What is a valid non-compete clause under employment law in the Netherlands?

Eva Jongepier - employment lawyer in the Netherlands
January 20th, 2026
Non-competition under Dutch employment law

Non-competition clauses (concurrentiebeding) in Dutch employment contracts are provisions that act to prevent an employee from entering new employment with a competitor in similar industries/markets upon the termination of their employment agreement. The main purpose of this is to protect an employer’s business interests, from the departure of a worker who has familiarity with the company’s operation. For a more detailed analysis, see our article on non-competition clauses under Dutch law.


What is the enforceability of a non-compete clause under Dutch law?

For a non-compete to be enforceable under Dutch employment law, it must be agreed upon in writing as part of the employment contract (arbeidsovereenkomst). The employee, in signing this agreement, must be of sufficient age and competency. In addition, the courts will generally weigh the interests of the employer against that of the employee in determining the clauses’ enforceability.

As an employment lawyer in the Netherlands, I am able to advise that the Dutch courts may moderate the clause in case an employee starts proceedings to annul or moderate the clause because of its consequences. The court will balance the interests of both the employer and the employee. In these proceedings, the term, the (geographical) scope and the penalty can be moderated by the court.

In comparison to other European countries, there is no statutory compensation under Dutch law to be paid by the company in case the employee will be held to the non-competition clause.

Under Dutch employment law, the type of employment contract in question will also determine the validity of these clauses. Since January 2015, non-compete clauses in fixed-term employment contracts entered into after this date are now usually deemed unenforceable in the Netherlands. A departure from this new rule can only be justified on specific grounds, such as commercial necessity, and the reasoning must be made in writing. The courts rule very strictly on the validity of these exceptional grounds, and a written reasoning is seldom accepted.


What is the scope of a non-compete clause under employment law in the Netherlands?

In considering the scope of a non-compete clause under employment law in the Netherlands, it is most effective to observe the geographical and temporal scope in the agreement. When determining the extent of a non-compete clause, both the targeted area and duration of the clause must be limited in line with what is reasonable for the industry and the employee.

The general timeframe for these clauses in Holland is on average a year, but in some instances, this can reach two years, depending on the case at hand.

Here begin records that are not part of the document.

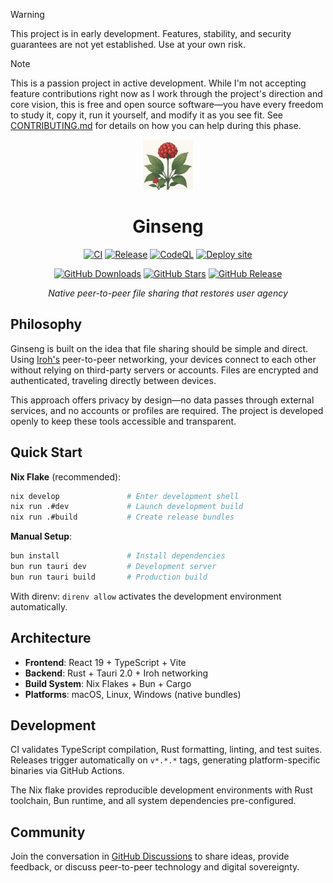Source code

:> [!WARNING]
> This project is in early development. Features, stability, and security guarantees are not yet established. Use at your own risk.

> [!NOTE]
> This is a passion project in active development. While I'm not accepting feature contributions right now as I work through the project's direction and core vision, this is free and open source software—you have every freedom to study it, copy it, run it yourself, and modify it as you see fit. See [CONTRIBUTING.md](CONTRIBUTING.md) for details on how you can help during this phase.

<div align="center">

<img src="src-tauri/icons/128x128.png" alt="Ginseng" width="80" height="80">

# Ginseng

[![CI](https://github.com/alDuncanson/ginseng/actions/workflows/ci.yml/badge.svg)](https://github.com/alDuncanson/ginseng/actions/workflows/ci.yml)
[![Release](https://github.com/alDuncanson/ginseng/actions/workflows/release.yml/badge.svg)](https://github.com/alDuncanson/ginseng/releases)
[![CodeQL](https://github.com/alDuncanson/Ginseng/actions/workflows/github-code-scanning/codeql/badge.svg)](https://github.com/alDuncanson/Ginseng/actions/workflows/github-code-scanning/codeql)
[![Deploy site](https://github.com/alDuncanson/Ginseng/actions/workflows/static.yml/badge.svg)](https://github.com/alDuncanson/Ginseng/actions/workflows/static.yml)

[![GitHub Downloads](https://img.shields.io/github/downloads/alDuncanson/ginseng/total?style=flat-square)](https://github.com/alDuncanson/ginseng/releases)
[![GitHub Stars](https://img.shields.io/github/stars/alDuncanson/ginseng?style=flat-square)](https://github.com/alDuncanson/ginseng/stargazers)
[![GitHub Release](https://img.shields.io/github/v/release/alDuncanson/ginseng?include_prereleases&style=flat-square)](https://github.com/alDuncanson/ginseng/releases)

*Native peer-to-peer file sharing that restores user agency*

</div>

## Philosophy

Ginseng is built on the idea that file sharing should be simple and direct. Using [Iroh's](https://iroh.computer) peer-to-peer networking, your devices connect to each other without relying on third-party servers or accounts. Files are encrypted and authenticated, traveling directly between devices.

This approach offers privacy by design—no data passes through external services, and no accounts or profiles are required. The project is developed openly to keep these tools accessible and transparent.

## Quick Start

**Nix Flake** (recommended):
```bash
nix develop               # Enter development shell
nix run .#dev             # Launch development build
nix run .#build           # Create release bundles
```

**Manual Setup**:
```bash
bun install               # Install dependencies  
bun run tauri dev         # Development server
bun run tauri build       # Production build
```

With direnv: `direnv allow` activates the development environment automatically.

## Architecture

- **Frontend**: React 19 + TypeScript + Vite
- **Backend**: Rust + Tauri 2.0 + Iroh networking
- **Build System**: Nix Flakes + Bun + Cargo
- **Platforms**: macOS, Linux, Windows (native bundles)

## Development

CI validates TypeScript compilation, Rust formatting, linting, and test suites. Releases trigger automatically on `v*.*.*` tags, generating platform-specific binaries via GitHub Actions.

The Nix flake provides reproducible development environments with Rust toolchain, Bun runtime, and all system dependencies pre-configured.

## Community

Join the conversation in [GitHub Discussions](https://github.com/alDuncanson/ginseng/discussions) to share ideas, provide feedback, or discuss peer-to-peer technology and digital sovereignty.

What is a non-solicitation clause under employment law in the Netherlands?

Employment attorney in the Netherlands

It is also important to consider the operation of non-solicitation clauses when assessing the non-compete clause in the Netherlands. Similar to the non-compete, the non-solicitation clause (relatiebeding) is designed to restrict the actions that can be taken once an employee leaves a company. In this instance, the clause prevents the employee from performing the activities and role he held in the company, for the customers or clients of his former employer. Dutch employment law generally will use the same methods to evaluate the legitimacy of a non-solicitation clause as a non-compete clause.

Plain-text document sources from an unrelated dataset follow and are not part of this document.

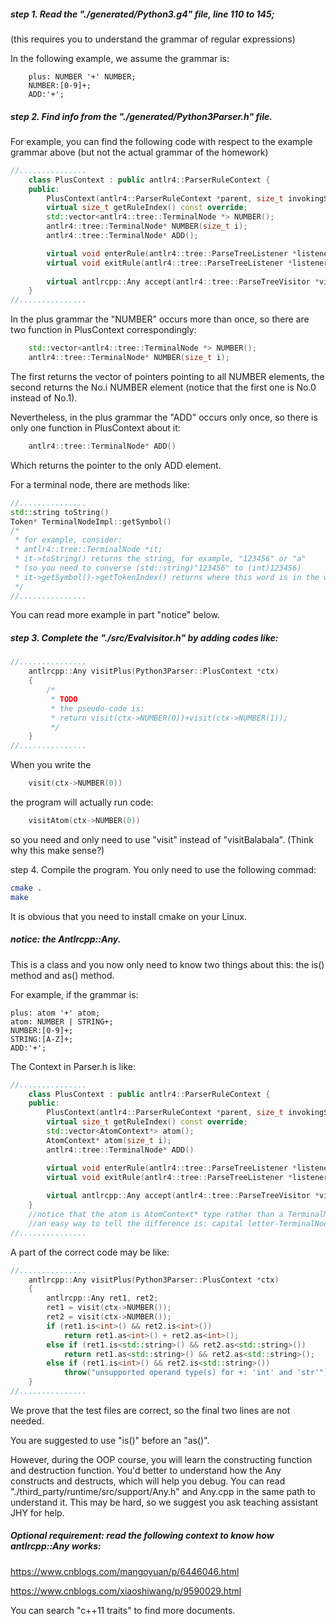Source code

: ##### step 1. Read the "./generated/Python3.g4" file, line 110 to 145;
(this requires you to understand the grammar of regular expressions)

In the following example, we assume the grammar is: 
```
    plus: NUMBER '+' NUMBER;
    NUMBER:[0-9]+;
    ADD:'+';
```
##### step 2. Find info from the "./generated/Python3Parser.h" file. 
For example, you can find the following code with respect to the example grammar above (but not the actual grammar of the homework)

```c++
//...............
    class PlusContext : public antlr4::ParserRuleContext {
    public:
        PlusContext(antlr4::ParserRuleContext *parent, size_t invokingState);
        virtual size_t getRuleIndex() const override;
        std::vector<antlr4::tree::TerminalNode *> NUMBER();
        antlr4::tree::TerminalNode* NUMBER(size_t i);
        antlr4::tree::TerminalNode* ADD();

        virtual void enterRule(antlr4::tree::ParseTreeListener *listener) override;
        virtual void exitRule(antlr4::tree::ParseTreeListener *listener) override;
    
        virtual antlrcpp::Any accept(antlr4::tree::ParseTreeVisitor *visitor) override;
    }
//...............
```

In the plus grammar the "NUMBER" occurs more than once, so there are two function in PlusContext correspondingly: 

```c++
    std::vector<antlr4::tree::TerminalNode *> NUMBER();
    antlr4::tree::TerminalNode* NUMBER(size_t i);
```

The first returns the vector of pointers pointing to all NUMBER elements, the second returns the No.i NUMBER element (notice that the first one is No.0 instead of No.1). 

Nevertheless, in the plus grammar the "ADD" occurs only once, so there is only one function in PlusContext about it:

```c++
    antlr4::tree::TerminalNode* ADD()
```

Which returns the pointer to the only ADD element. 

For a terminal node, there are methods like: 

```c++
//...............
std::string toString()
Token* TerminalNodeImpl::getSymbol()
/*
 * for example, consider:
 * antlr4::tree::TerminalNode *it;
 * it->toString() returns the string, for example, "123456" or "a"
 * (so you need to converse (std::string)"123456" to (int)123456)
 * it->getSymbol()->getTokenIndex() returns where this word is in the whole input. 
 */
//...............
```

You can read more example in part "notice" below. 

##### step 3. Complete the "./src/Evalvisitor.h" by adding codes like: 

```c++
//...............
    antlrcpp::Any visitPlus(Python3Parser::PlusContext *ctx) 
    {
        /*
         * TODO
         * the pseudo-code is:
         * return visit(ctx->NUMBER(0))+visit(ctx->NUMBER(1));
         */ 
    }
//...............
```
When you write the 
```c++
    visit(ctx->NUMBER(0))
```
the program will actually run code: 
```c++
    visitAtom(ctx->NUMBER(0))
```
so you need and only need to use "visit" instead of "visitBalabala". (Think why this make sense?)

step 4. Compile the program. You only need to use the following commad: 

```sh
cmake .
make
```
It is obvious that you need to install cmake on your Linux. 

##### notice: the Antlrcpp::Any.

This is a class and you now only need to know two things about this: the is<T>() method and as<T>() method. 

For example, if the grammar is:

```
plus: atom '+' atom;
atom: NUMBER | STRING+;
NUMBER:[0-9]+;
STRING:[A-Z]+;
ADD:'+';
```

The Context in Parser.h is like:

```c++
//...............
    class PlusContext : public antlr4::ParserRuleContext {
    public:
        PlusContext(antlr4::ParserRuleContext *parent, size_t invokingState);
        virtual size_t getRuleIndex() const override;
        std::vector<AtomContext*> atom();
        AtomContext* atom(size_t i);
        antlr4::tree::TerminalNode* ADD()

        virtual void enterRule(antlr4::tree::ParseTreeListener *listener) override;
        virtual void exitRule(antlr4::tree::ParseTreeListener *listener) override;
    
        virtual antlrcpp::Any accept(antlr4::tree::ParseTreeVisitor *visitor) override;
    }
    //notice that the atom is AtomContext* type rather than a TerminalNode* type. 
    //an easy way to tell the difference is: capital letter-TerminalNode; xxxContext otherwise
//...............
```

A part of the correct code may be like:

```c++
//...............
	antlrcpp::Any visitPlus(Python3Parser::PlusContext *ctx) 
    {
        antlrcpp::Any ret1, ret2;
        ret1 = visit(ctx->NUMBER());
        ret2 = visit(ctx->NUMBER());
        if (ret1.is<int>() && ret2.is<int>())
            return ret1.as<int>() + ret2.as<int>();
        else if (ret1.is<std::string>() && ret2.as<std::string>())
            return ret1.as<std::string>() && ret2.as<std::string>();
        else if (ret1.is<int>() && ret2.is<std::string>())				//no need
            throw("unsupported operand type(s) for +: 'int' and 'str'");//no need
    }
//...............
```
We prove that the test files are correct, so the final two lines are not needed. 

You are suggested to use "is<T>()" before an "as<T>()". 

However, during the OOP course, you will learn the constructing function and destruction function. You'd better to understand how the Any constructs and destructs, which will help you debug. You can read "./third_party/runtime/src/support/Any.h" and Any.cpp in the same path to understand it. This may be hard, so we suggest you ask teaching assistant JHY for help. 

##### Optional requirement: read the following context to know how antlrcpp::Any works: 

https://www.cnblogs.com/mangoyuan/p/6446046.html

https://www.cnblogs.com/xiaoshiwang/p/9590029.html

You can search "c++11 traits" to find more documents.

It should be stressed that the wording of such clauses can be paramount in deciding their validity and enforceability under Dutch employment law. Thus, it is advisable to consult legal experts in the Netherlands for any legal issues arising out of this type of contractual provision. Non-competition considerations also arise in the context of freelancer contracts.

As an experienced employment lawyer in the Netherlands, I am able to advise clients on all aspects of non-compete and non-solicitation clauses in Dutch employment contracts. I would be happy to discuss further details regarding this.


Frequently Asked Questions

What is a valid non-compete clause under employment law in the Netherlands?

Non-compete clauses (concurrentiebeding) in Dutch employment contracts are provisions that prevent an employee from entering new employment with a competitor in similar industries upon the termination of their employment agreement. The main purpose is to protect an employer's business interests from the departure of a worker who has familiarity with the company's operation.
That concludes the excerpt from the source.